*Provided records*:
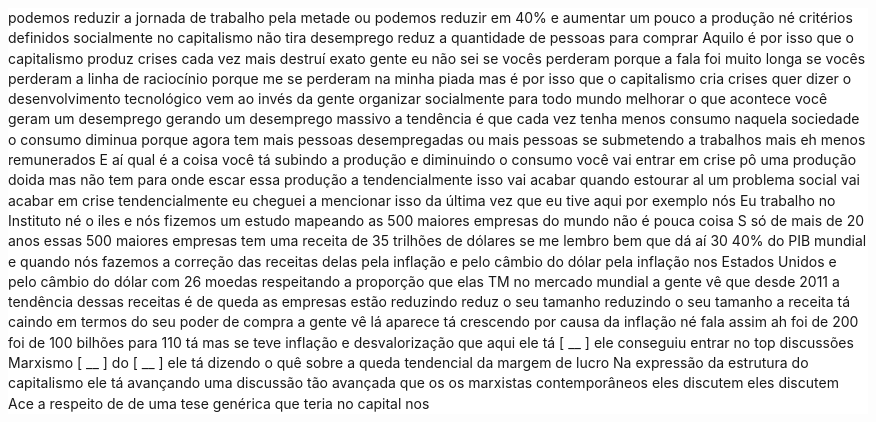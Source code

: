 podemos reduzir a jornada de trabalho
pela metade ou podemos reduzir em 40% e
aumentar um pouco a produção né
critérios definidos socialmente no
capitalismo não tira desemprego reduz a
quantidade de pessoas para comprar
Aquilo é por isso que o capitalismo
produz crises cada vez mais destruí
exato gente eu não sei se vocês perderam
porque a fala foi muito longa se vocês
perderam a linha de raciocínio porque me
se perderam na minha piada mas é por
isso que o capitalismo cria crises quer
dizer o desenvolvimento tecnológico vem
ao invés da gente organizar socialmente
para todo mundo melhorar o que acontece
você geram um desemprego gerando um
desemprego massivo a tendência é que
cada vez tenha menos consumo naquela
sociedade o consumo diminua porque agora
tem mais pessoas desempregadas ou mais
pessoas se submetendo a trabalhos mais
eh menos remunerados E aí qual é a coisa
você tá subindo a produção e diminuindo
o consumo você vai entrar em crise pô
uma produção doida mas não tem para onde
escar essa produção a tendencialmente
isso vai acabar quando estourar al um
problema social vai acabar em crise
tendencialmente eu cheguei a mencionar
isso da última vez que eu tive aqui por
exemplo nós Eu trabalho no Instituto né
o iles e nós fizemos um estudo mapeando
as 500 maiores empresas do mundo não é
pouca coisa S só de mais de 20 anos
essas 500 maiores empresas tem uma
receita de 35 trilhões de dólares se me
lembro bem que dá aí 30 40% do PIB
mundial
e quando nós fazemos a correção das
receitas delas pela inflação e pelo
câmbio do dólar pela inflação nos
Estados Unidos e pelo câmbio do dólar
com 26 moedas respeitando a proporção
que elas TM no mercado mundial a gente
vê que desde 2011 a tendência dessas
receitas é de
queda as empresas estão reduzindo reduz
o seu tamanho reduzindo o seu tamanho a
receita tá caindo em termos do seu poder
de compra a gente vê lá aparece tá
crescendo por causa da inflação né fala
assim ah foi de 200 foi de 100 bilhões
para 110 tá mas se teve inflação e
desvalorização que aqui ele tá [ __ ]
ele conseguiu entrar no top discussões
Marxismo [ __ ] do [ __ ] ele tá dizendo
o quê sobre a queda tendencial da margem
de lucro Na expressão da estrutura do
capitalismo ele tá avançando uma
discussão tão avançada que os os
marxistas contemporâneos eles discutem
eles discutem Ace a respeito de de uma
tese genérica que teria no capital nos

*Exercise*: Wherever the string "mais" occurs in the entries, copy that whole line.

*Solved problem*:
produz crises cada vez mais destruí
tem mais pessoas desempregadas ou mais
pessoas se submetendo a trabalhos mais
pouca coisa S só de mais de 20 anos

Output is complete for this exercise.